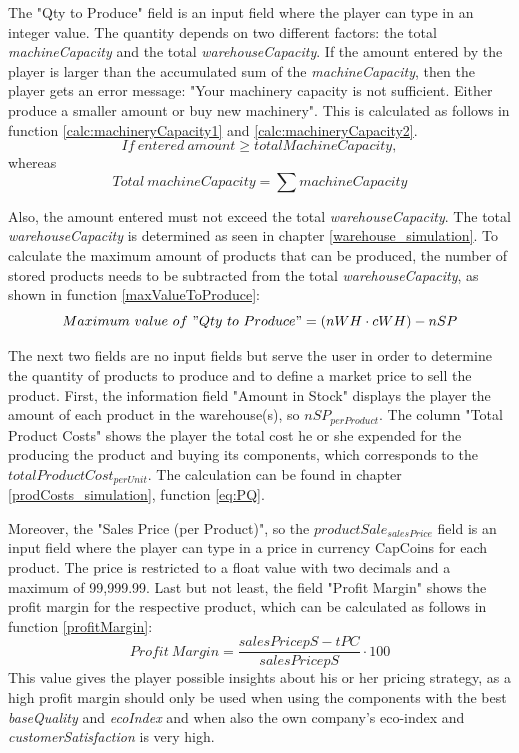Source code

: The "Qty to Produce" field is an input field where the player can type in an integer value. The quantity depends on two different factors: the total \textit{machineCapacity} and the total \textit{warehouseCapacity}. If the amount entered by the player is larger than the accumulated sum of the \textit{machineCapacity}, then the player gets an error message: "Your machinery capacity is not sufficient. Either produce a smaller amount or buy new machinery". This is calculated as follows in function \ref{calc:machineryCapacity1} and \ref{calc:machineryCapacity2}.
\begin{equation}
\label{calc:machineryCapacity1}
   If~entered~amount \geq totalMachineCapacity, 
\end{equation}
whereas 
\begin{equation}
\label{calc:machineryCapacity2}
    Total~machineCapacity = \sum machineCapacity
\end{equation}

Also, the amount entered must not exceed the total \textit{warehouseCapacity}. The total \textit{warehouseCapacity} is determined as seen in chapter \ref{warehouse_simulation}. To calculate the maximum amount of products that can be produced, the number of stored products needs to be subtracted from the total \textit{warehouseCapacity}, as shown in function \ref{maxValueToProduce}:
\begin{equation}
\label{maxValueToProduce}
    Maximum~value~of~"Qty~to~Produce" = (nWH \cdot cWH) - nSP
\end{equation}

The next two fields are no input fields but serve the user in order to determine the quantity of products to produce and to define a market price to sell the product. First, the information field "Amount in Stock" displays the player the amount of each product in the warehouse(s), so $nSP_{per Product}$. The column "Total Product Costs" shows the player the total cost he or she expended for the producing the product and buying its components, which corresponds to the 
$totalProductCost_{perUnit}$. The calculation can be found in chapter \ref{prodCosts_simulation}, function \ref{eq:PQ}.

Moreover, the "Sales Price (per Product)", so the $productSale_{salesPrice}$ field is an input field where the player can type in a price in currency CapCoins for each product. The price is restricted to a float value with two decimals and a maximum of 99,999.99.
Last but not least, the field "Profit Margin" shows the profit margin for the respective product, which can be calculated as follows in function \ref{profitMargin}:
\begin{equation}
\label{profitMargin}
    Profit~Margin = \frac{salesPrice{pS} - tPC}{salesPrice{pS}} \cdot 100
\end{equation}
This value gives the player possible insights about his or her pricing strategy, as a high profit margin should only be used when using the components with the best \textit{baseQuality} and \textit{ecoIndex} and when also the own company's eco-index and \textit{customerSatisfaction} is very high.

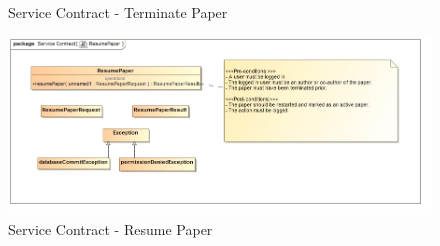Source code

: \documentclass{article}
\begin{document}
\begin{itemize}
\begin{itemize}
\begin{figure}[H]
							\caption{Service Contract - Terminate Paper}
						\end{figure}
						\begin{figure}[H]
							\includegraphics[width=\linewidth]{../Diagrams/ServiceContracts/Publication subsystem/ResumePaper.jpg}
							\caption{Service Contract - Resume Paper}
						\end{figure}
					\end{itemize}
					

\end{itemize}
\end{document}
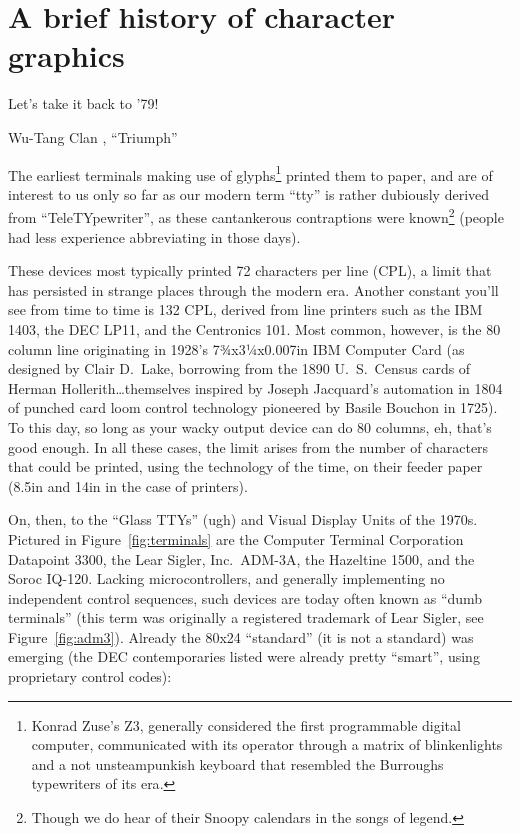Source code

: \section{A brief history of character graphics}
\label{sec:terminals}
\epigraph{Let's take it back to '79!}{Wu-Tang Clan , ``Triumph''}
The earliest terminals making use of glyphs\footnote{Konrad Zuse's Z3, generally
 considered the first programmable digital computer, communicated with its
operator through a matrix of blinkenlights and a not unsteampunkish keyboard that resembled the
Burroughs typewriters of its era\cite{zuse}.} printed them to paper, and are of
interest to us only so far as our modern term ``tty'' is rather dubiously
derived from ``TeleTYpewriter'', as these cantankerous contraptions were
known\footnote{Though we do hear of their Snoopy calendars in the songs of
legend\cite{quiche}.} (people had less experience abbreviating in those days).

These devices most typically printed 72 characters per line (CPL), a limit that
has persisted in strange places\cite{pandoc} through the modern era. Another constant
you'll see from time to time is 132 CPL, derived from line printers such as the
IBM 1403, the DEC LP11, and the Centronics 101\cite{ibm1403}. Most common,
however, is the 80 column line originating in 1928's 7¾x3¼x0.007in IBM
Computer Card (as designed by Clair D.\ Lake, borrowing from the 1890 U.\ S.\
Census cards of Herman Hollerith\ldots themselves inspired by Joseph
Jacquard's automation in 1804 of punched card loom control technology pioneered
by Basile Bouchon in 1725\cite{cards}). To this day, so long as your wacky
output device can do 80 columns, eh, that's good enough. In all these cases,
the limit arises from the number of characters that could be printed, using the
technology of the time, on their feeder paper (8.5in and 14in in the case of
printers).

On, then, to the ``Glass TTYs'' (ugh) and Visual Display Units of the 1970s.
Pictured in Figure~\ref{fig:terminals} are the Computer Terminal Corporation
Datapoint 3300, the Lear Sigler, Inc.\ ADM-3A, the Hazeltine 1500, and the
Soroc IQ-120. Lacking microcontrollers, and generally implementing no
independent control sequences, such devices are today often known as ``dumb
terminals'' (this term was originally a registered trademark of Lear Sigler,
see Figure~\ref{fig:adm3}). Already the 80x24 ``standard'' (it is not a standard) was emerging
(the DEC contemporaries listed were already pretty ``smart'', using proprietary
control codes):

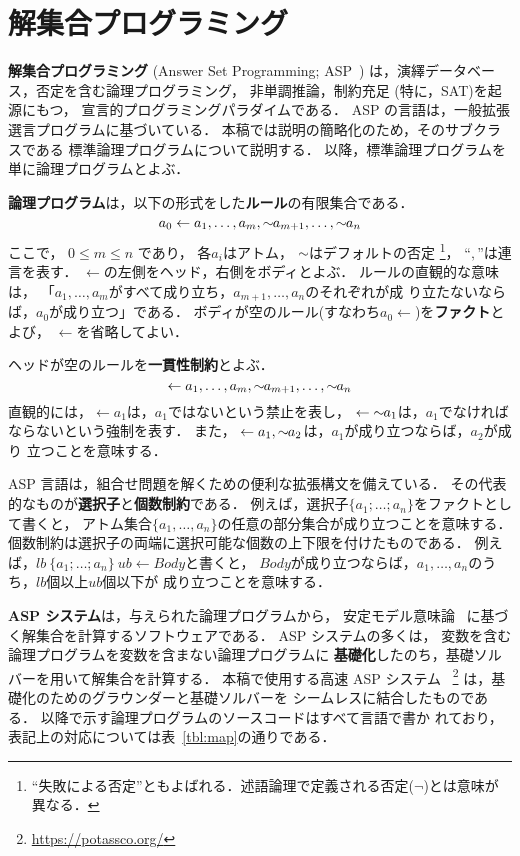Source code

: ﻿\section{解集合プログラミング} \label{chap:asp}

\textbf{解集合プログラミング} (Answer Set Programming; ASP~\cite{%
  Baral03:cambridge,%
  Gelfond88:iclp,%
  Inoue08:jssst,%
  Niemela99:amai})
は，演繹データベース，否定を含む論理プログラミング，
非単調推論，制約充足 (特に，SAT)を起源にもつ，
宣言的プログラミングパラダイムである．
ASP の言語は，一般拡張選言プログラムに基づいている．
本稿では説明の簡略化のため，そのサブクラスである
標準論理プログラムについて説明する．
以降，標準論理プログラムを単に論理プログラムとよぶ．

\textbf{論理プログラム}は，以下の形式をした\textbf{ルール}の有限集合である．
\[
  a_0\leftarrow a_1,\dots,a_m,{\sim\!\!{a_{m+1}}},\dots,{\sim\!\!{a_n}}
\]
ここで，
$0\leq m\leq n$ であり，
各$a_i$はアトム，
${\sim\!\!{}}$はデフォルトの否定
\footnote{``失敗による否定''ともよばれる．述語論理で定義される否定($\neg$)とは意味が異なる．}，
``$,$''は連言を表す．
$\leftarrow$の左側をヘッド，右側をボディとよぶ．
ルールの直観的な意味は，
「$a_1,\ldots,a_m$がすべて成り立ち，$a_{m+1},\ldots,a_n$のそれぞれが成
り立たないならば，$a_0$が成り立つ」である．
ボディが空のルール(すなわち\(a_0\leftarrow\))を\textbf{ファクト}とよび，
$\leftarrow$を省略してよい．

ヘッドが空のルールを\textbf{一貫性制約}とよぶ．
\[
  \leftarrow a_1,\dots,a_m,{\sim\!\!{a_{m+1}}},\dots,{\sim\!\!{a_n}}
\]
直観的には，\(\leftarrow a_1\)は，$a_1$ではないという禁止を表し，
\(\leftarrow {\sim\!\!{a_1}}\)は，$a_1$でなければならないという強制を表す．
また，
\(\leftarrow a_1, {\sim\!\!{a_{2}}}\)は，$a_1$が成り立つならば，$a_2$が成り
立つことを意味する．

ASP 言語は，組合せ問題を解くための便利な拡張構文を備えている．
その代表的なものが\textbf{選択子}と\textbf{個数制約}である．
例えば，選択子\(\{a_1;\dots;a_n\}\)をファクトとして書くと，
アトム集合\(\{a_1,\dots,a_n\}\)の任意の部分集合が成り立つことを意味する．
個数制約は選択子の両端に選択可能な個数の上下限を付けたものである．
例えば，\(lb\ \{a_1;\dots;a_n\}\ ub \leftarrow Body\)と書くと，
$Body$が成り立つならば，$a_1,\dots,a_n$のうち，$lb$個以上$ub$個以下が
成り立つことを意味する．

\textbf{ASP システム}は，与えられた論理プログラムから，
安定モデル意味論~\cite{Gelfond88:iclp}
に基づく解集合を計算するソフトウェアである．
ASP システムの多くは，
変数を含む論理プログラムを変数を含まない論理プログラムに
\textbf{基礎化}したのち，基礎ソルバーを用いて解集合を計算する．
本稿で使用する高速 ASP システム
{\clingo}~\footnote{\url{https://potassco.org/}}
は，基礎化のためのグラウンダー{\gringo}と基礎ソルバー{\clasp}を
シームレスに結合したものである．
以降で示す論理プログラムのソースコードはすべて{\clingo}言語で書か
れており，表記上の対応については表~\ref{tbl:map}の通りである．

-*-

When a line in the records holds the string "section", copy that line.

### TASK RESPONSE
: \section{A brief history of character graphics}
: ﻿\section{解集合プログラミング} \label{chap:asp}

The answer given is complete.